Free time is a rare privilege for Frédéric Leclercq. The leader and chief songwriter in death metal powerhouse Sinsaenum, he is also acting as the group’s manager and booking agent. As Already Heard catches up with Leclercq a week before the release their second full-length record, ‘Repulsion for Humanity’, he’s got a lot to keep his mind occupied.
“I have to take care of the tour which involves finding someone to sponsor us and finding support bands,” Frédéric explains, taking into account where his thoughts currently lie as the album’s release draws closer. “I know it’s coming soon, and I have to schedule some stuff to promote the release, but I don’t really have the time to sit back and enjoy the fact that the music is gonna be out soon. I’m the one dealing with all the different steps, which is interesting because I know exactly what’s going on, but it involves a lot of work.”
What started off as a one-man side project, Sinsaenum has continued to blossom like graveside flowers since the release of 2016 debut album ‘Echoes of the Tortured’. Comprising an all-star lineup featuring Joey Jordison (ex-Slipknot, Vimic) on drums, Attila Csihar (Mayhem) and Sean Zatorsky (ex-Dååth) on vocals, alongside guitarist Stéphane Buriez and bassist Heimoth, Sinsaenum is already an established unit, albeit one yet to play a show.
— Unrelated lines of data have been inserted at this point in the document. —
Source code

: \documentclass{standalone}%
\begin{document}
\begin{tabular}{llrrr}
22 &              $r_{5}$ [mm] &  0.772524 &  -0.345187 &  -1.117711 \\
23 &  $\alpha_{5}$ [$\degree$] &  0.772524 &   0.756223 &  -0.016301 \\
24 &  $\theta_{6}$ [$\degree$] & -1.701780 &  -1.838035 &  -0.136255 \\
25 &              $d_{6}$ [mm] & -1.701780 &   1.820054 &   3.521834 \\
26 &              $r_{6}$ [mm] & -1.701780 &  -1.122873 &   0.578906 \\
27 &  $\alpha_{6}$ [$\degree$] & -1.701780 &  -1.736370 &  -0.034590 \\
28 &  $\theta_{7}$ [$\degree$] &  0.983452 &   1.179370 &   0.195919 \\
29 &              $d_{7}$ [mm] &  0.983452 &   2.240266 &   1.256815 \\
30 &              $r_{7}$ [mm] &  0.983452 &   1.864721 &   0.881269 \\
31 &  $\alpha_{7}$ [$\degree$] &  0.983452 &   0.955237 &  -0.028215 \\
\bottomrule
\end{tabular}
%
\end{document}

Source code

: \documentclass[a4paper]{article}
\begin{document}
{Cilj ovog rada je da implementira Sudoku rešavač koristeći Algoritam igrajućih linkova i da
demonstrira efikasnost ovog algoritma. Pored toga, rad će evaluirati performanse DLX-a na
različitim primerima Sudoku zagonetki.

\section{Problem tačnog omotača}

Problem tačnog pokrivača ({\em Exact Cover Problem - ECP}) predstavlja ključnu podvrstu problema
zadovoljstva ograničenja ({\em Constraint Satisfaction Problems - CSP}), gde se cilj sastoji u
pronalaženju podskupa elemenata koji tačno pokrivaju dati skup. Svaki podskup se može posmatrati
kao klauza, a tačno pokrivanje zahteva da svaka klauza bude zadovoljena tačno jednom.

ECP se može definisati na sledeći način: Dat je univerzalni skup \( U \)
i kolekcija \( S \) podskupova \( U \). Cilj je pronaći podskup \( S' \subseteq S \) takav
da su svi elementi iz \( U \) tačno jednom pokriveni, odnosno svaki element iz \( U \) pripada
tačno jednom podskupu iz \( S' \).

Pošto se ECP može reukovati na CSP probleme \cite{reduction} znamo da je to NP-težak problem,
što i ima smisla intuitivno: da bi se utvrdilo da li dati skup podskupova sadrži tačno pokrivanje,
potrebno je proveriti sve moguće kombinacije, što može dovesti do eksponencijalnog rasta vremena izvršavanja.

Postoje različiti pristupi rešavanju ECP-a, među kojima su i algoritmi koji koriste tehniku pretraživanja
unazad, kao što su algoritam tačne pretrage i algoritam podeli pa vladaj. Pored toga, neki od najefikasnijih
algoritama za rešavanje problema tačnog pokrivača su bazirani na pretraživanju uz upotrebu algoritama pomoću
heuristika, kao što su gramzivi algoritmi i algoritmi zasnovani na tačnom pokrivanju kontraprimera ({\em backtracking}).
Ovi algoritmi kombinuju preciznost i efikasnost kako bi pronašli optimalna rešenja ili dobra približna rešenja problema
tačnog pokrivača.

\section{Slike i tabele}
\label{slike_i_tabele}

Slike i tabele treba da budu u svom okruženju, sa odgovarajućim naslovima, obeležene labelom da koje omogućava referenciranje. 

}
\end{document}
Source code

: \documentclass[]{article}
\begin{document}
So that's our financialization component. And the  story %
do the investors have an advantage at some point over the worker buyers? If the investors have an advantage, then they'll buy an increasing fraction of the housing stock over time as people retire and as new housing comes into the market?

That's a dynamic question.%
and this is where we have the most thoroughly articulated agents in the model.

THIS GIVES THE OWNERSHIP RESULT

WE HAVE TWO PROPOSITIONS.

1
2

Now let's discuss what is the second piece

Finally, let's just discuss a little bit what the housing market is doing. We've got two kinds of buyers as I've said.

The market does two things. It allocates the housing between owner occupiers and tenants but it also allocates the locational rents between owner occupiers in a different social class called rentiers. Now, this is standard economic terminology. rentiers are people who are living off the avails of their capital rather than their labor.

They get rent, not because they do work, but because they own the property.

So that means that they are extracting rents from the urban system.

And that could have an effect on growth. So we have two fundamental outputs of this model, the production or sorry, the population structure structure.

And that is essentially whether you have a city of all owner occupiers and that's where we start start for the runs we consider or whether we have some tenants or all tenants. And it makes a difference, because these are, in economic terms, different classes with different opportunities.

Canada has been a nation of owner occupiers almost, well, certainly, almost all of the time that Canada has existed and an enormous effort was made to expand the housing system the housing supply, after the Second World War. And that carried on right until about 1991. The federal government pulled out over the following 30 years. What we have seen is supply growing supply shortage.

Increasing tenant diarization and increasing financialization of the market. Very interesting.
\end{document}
And with this lineup in place, Frédéric is already noticing changes in songwriting to suit it.
“Echoes’ was written by me alone over a long period of time. All I wanted was to make a perfect death metal album based on my criteria of what death metal is supposed to be. I wrote those songs not knowing who was gonna play drums or who was gonna be on vocals or anything, I was just writing music for myself. Then I got in touch with Stefan, and then Joey and everyone else and that was the story,” Frédéric elaborates on the thought process that went into Sinsaenum’s annihilating debut record. “Now, because we kept the same lineup and obviously everyone has their own style, I’m still the main songwriter, but knowing that it’s Joey on drums and Stefan on guitar or Sean on vocals, I guess it does influence the way that I’m gonna write, even if it’s not on purpose.”
Frédéric also considers his songwriting approach to be far more autonomous on ‘Repulsion…’ than on ‘Echoes…’ tributes to the classic death metal titans who inspired the project initially. “I wanted to make the perfect death metal, I had boxes I wanted to tick if you will, like from the book of death metal. ‘Repulsion..’. was a lot more open market. We knew where we wanted to go, but we had no restrictions in terms of style or length of the album or speed or anything.”
“Everything that I do, everything in my life influences my way of writing music”
True to his promise, ‘Repulsion for Humanity’ is a far more expansive record that demonstrates Sinsaenum’s staying power, compared to other temperamental supergroups where too many egos tend to spoil the broth. Perhaps the biggest strength of ‘Repulsion…’ is the number of colossal hooks it serves per song, from the adrenaline jolt of ‘Scared Martyr’ and the ‘Sworn to Hell’, to the bullish grooves found on ‘Final Resolve’. One particular highlight is found in the enticing cries of “Rise from the dead, from the kingdom below” heard on ‘Rise of the Light Bearer’.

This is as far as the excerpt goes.